Two polls released in the last days of the race found Hatch holding distant leads over Liljenquist. A poll of 737 registered voters conducted for the Deseret News/KSL-TV from June 15 to 21 found Hatch ahead 60 percent to 32 percent. The poll had a 3.6-point margin of error.
Another poll by Key Research and Brigham Young University found Hatch way out in front in several turnout scenarios. “Senator Hatch is very likely to win, the uncertainty is by how much,” BYU’s Quin Monson concluded.
The Hatch campaign began building the groundwork for his 2012 effort almost as soon as his Senate colleague Bob Bennett lost at the April 2010 state party convention to conservatives who attacked his voting record. Hatch is conservative but has shown a willingness to work across the aisle over his nearly 36 years in the Senate, not unlike Bennett.

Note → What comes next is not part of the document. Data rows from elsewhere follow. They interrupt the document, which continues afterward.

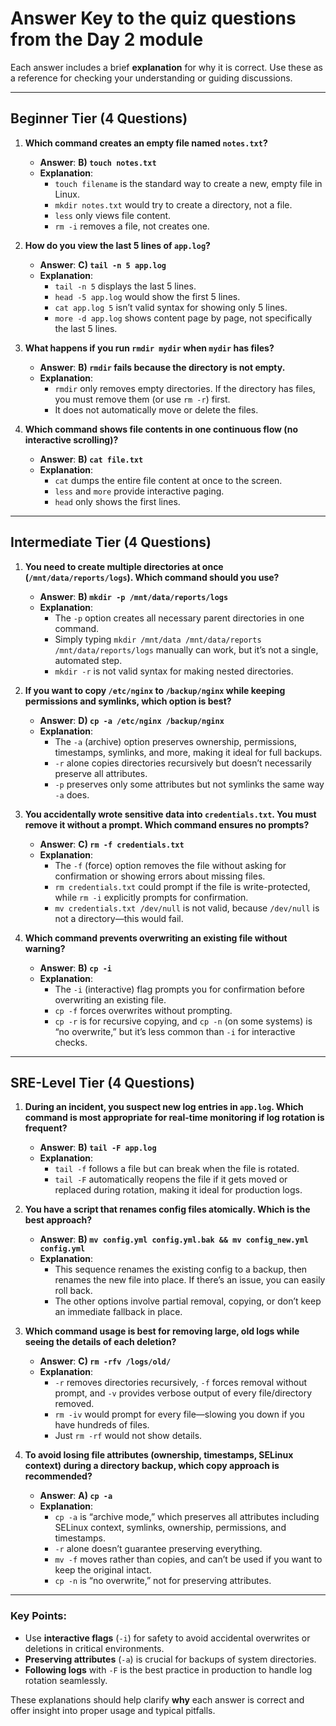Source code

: # **Answer Key** to the quiz questions from the Day 2 module

Each answer includes a brief **explanation** for why it is correct. Use these as a reference for checking your understanding or guiding discussions.

---

## **Beginner Tier (4 Questions)**

1. **Which command creates an empty file named `notes.txt`?**  
   - **Answer**: **B) `touch notes.txt`**  
   - **Explanation**:  
     - `touch filename` is the standard way to create a new, empty file in Linux.  
     - `mkdir notes.txt` would try to create a directory, not a file.  
     - `less` only views file content.  
     - `rm -i` removes a file, not creates one.

2. **How do you view the last 5 lines of `app.log`?**  
   - **Answer**: **C) `tail -n 5 app.log`**  
   - **Explanation**:  
     - `tail -n 5` displays the last 5 lines.  
     - `head -5 app.log` would show the first 5 lines.  
     - `cat app.log 5` isn’t valid syntax for showing only 5 lines.  
     - `more -d app.log` shows content page by page, not specifically the last 5 lines.

3. **What happens if you run `rmdir mydir` when `mydir` has files?**  
   - **Answer**: **B) `rmdir` fails because the directory is not empty.**  
   - **Explanation**:  
     - `rmdir` only removes empty directories. If the directory has files, you must remove them (or use `rm -r`) first.  
     - It does not automatically move or delete the files.

4. **Which command shows file contents in one continuous flow (no interactive scrolling)?**  
   - **Answer**: **B) `cat file.txt`**  
   - **Explanation**:  
     - `cat` dumps the entire file content at once to the screen.  
     - `less` and `more` provide interactive paging.  
     - `head` only shows the first lines.

---

## **Intermediate Tier (4 Questions)**

1. **You need to create multiple directories at once (`/mnt/data/reports/logs`). Which command should you use?**  
   - **Answer**: **B) `mkdir -p /mnt/data/reports/logs`**  
   - **Explanation**:  
     - The `-p` option creates all necessary parent directories in one command.  
     - Simply typing `mkdir /mnt/data /mnt/data/reports /mnt/data/reports/logs` manually can work, but it’s not a single, automated step.  
     - `mkdir -r` is not valid syntax for making nested directories.

2. **If you want to copy `/etc/nginx` to `/backup/nginx` while keeping permissions and symlinks, which option is best?**  
   - **Answer**: **D) `cp -a /etc/nginx /backup/nginx`**  
   - **Explanation**:  
     - The `-a` (archive) option preserves ownership, permissions, timestamps, symlinks, and more, making it ideal for full backups.  
     - `-r` alone copies directories recursively but doesn’t necessarily preserve all attributes.  
     - `-p` preserves only some attributes but not symlinks the same way `-a` does.

3. **You accidentally wrote sensitive data into `credentials.txt`. You must remove it without a prompt. Which command ensures no prompts?**  
   - **Answer**: **C) `rm -f credentials.txt`**  
   - **Explanation**:  
     - The `-f` (force) option removes the file without asking for confirmation or showing errors about missing files.  
     - `rm credentials.txt` could prompt if the file is write-protected, while `rm -i` explicitly prompts for confirmation.  
     - `mv credentials.txt /dev/null` is not valid, because `/dev/null` is not a directory—this would fail.

4. **Which command prevents overwriting an existing file without warning?**  
   - **Answer**: **B) `cp -i`**  
   - **Explanation**:  
     - The `-i` (interactive) flag prompts you for confirmation before overwriting an existing file.  
     - `cp -f` forces overwrites without prompting.  
     - `cp -r` is for recursive copying, and `cp -n` (on some systems) is “no overwrite,” but it’s less common than `-i` for interactive checks.

---

## **SRE-Level Tier (4 Questions)**

1. **During an incident, you suspect new log entries in `app.log`. Which command is most appropriate for real-time monitoring if log rotation is frequent?**  
   - **Answer**: **B) `tail -F app.log`**  
   - **Explanation**:  
     - `tail -f` follows a file but can break when the file is rotated.  
     - `tail -F` automatically reopens the file if it gets moved or replaced during rotation, making it ideal for production logs.

2. **You have a script that renames config files atomically. Which is the best approach?**  
   - **Answer**: **B) `mv config.yml config.yml.bak && mv config_new.yml config.yml`**  
   - **Explanation**:  
     - This sequence renames the existing config to a backup, then renames the new file into place. If there’s an issue, you can easily roll back.  
     - The other options involve partial removal, copying, or don’t keep an immediate fallback in place.

3. **Which command usage is best for removing large, old logs while seeing the details of each deletion?**  
   - **Answer**: **C) `rm -rfv /logs/old/`**  
   - **Explanation**:  
     - `-r` removes directories recursively, `-f` forces removal without prompt, and `-v` provides verbose output of every file/directory removed.  
     - `rm -iv` would prompt for every file—slowing you down if you have hundreds of files.  
     - Just `rm -rf` would not show details.

4. **To avoid losing file attributes (ownership, timestamps, SELinux context) during a directory backup, which copy approach is recommended?**  
   - **Answer**: **A) `cp -a`**  
   - **Explanation**:  
     - `cp -a` is “archive mode,” which preserves all attributes including SELinux context, symlinks, ownership, permissions, and timestamps.  
     - `-r` alone doesn’t guarantee preserving everything.  
     - `mv -f` moves rather than copies, and can’t be used if you want to keep the original intact.  
     - `cp -n` is “no overwrite,” not for preserving attributes.

---

### **Key Points:**

- Use **interactive flags** (`-i`) for safety to avoid accidental overwrites or deletions in critical environments.  
- **Preserving attributes** (`-a`) is crucial for backups of system directories.  
- **Following logs** with `-F` is the best practice in production to handle log rotation seamlessly.  

These explanations should help clarify **why** each answer is correct and offer insight into proper usage and typical pitfalls.
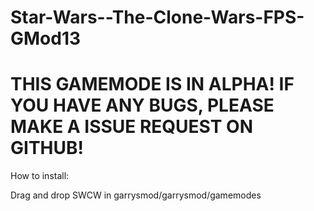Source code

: Star-Wars--The-Clone-Wars-FPS-GMod13
====================================
THIS GAMEMODE IS IN ALPHA! IF YOU HAVE ANY BUGS, PLEASE MAKE A ISSUE REQUEST ON GITHUB!
====================================

How to install:

Drag and drop SWCW in garrysmod/garrysmod/gamemodes

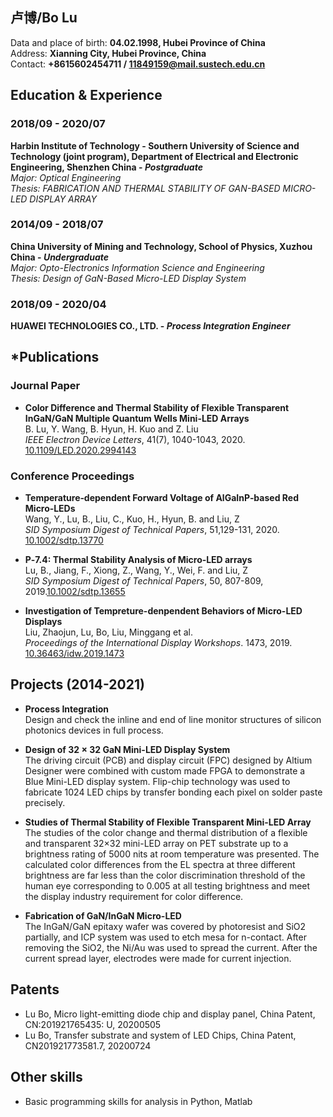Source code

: ## **卢博/Bo Lu**

Data and place of birth: **04.02.1998, Hubei Province of China**
<br>Address: **Xianning City, Hubei Province, China**
<br>Contact: **+8615602454711 / <11849159@mail.sustech.edu.cn>**

## **Education & Experience**

### 2018/09  - 2020/07
**Harbin Institute of Technology - Southern University of Science and Technology (joint program), Department of Electrical and Electronic Engineering, Shenzhen China - *Postgraduate***
<br>*Major: Optical Engineering*
<br>*Thesis: FABRICATION AND THERMAL STABILITY OF GAN-BASED MICRO-LED DISPLAY ARRAY*

### 2014/09  - 2018/07
**China University of Mining and Technology, School of Physics, Xuzhou China - *Undergraduate***
<br>*Major: Opto-Electronics Information Science and Engineering*
<br>*Thesis: Design of GaN-Based Micro-LED Display System*

### 2018/09  - 2020/04
**HUAWEI TECHNOLOGIES CO., LTD. - *Process Integration Engineer***
## ***Publications**
### **Journal Paper**
* **Color Difference and Thermal Stability of Flexible Transparent InGaN/GaN Multiple Quantum Wells Mini-LED Arrays**
<br>B. Lu, Y. Wang, B. Hyun, H. Kuo and Z. Liu
<br>*IEEE Electron Device Letters*, 41(7), 1040-1043, 2020. [10.1109/LED.2020.2994143](https://ieeexplore.ieee.org/document/9091823)

### **Conference Proceedings**
* **Temperature‐dependent Forward Voltage of AlGaInP‐based Red Micro‐LEDs**
<br>Wang, Y., Lu, B., Liu, C., Kuo, H., Hyun, B. and Liu, Z
<br>*SID Symposium Digest of Technical Papers*, 51,129-131, 2020. [10.1002/sdtp.13770](https://onlinelibrary.wiley.com/doi/abs/10.1002/sdtp.13770)

* **P‐7.4: Thermal Stability Analysis of Micro‐LED arrays**
<br>Lu, B., Jiang, F., Xiong, Z., Wang, Y., Wei, F. and Liu, Z
<br>*SID Symposium Digest of Technical Papers*, 50, 807-809, 2019.[10.1002/sdtp.13655](https://onlinelibrary.wiley.com/doi/abs/10.1002/sdtp.13655)

* **Investigation of Tempreture-denpendent Behaviors of Micro-LED Displays**
<br>Liu, Zhaojun, Lu, Bo, Liu, Minggang et al.
<br>*Proceedings of the International Display Workshops*. 1473, 2019. [10.36463/idw.2019.1473](https://confit.atlas.jp/guide/organizer/idw/idw2019/subject/MEET5-3/detail)


## **Projects (2014-2021)**

* **Process Integration**
<br>Design and check the inline and end of line monitor structures of silicon photonics devices
in full process.

* **Design of 32 × 32 GaN Mini-LED Display System**
<br>The driving circuit (PCB) and display circuit (FPC) designed by Altium Designer were combined with custom made FPGA to demonstrate a Blue Mini-LED display system. Flip-chip technology was used to fabricate 1024 LED chips by transfer bonding each pixel on solder paste precisely.

* **Studies of Thermal Stability of Flexible Transparent Mini-LED Array**
<br>The studies of the color change and thermal distribution of a flexible and transparent 32×32 mini-LED array on PET substrate up to a brightness rating of 5000 nits at room temperature was presented. The calculated color differences from the EL spectra at three different brightness are far less than the color discrimination threshold of the human eye corresponding to 0.005 at all testing brightness and meet the display industry requirement for color difference.

* **Fabrication of GaN/InGaN Micro-LED**
<br>The InGaN/GaN epitaxy wafer was covered by photoresist and SiO2 partially, and ICP system was used to etch mesa for n-contact. After removing the SiO2, the Ni/Au was used to spread the current. After the current spread layer, electrodes were made for current injection.


## **Patents**
* Lu Bo, Micro light-emitting diode chip and display panel, China Patent, CN:201921765435: U, 20200505
* Lu Bo, Transfer substrate and system of LED Chips, China Patent, CN201921773581.7, 20200724

## **Other skills**
* Basic programming skills for analysis in Python, Matlab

That December, Hatch hired Dave Hansen as his campaign manager, and Hansen immediately got to work hiring advisers and plotting out a path to victory in Utah’s unique convention system. Step one was beefing up Hatch’s already robust fundraising prowess. He had $2.5 million in the bank by the end of 2010 and went on to turn in personal record-breaking quarters through 2011. By June 6, Hatch had raised $9.8 million, spent $10.5 million and had $1.9 million in cash on hand.
Another component included highlighting Hatch’s conservative bent and potential chairmanship of the Senate Finance Committee, should Republicans regain the majority. While making the case that Hatch’s seniority was too important to lose, Hansen’s operation worked to pack the March 15 local caucuses with supporters and run their own slate of delegate candidates. Hatch dominated the precinct caucuses, and those elected delegates helped him not only survive the April 21 convention but come painstakingly close to winning the nomination outright.
“I would say it’s a reflection of how well they’ve run the campaign, how early they started, how much money they committed to it, and how poorly the Liljenquist campaign was run,” Hartley said. “I think a better-run campaign from a challenger could have made it closer, but not the campaign that was run against him this time.”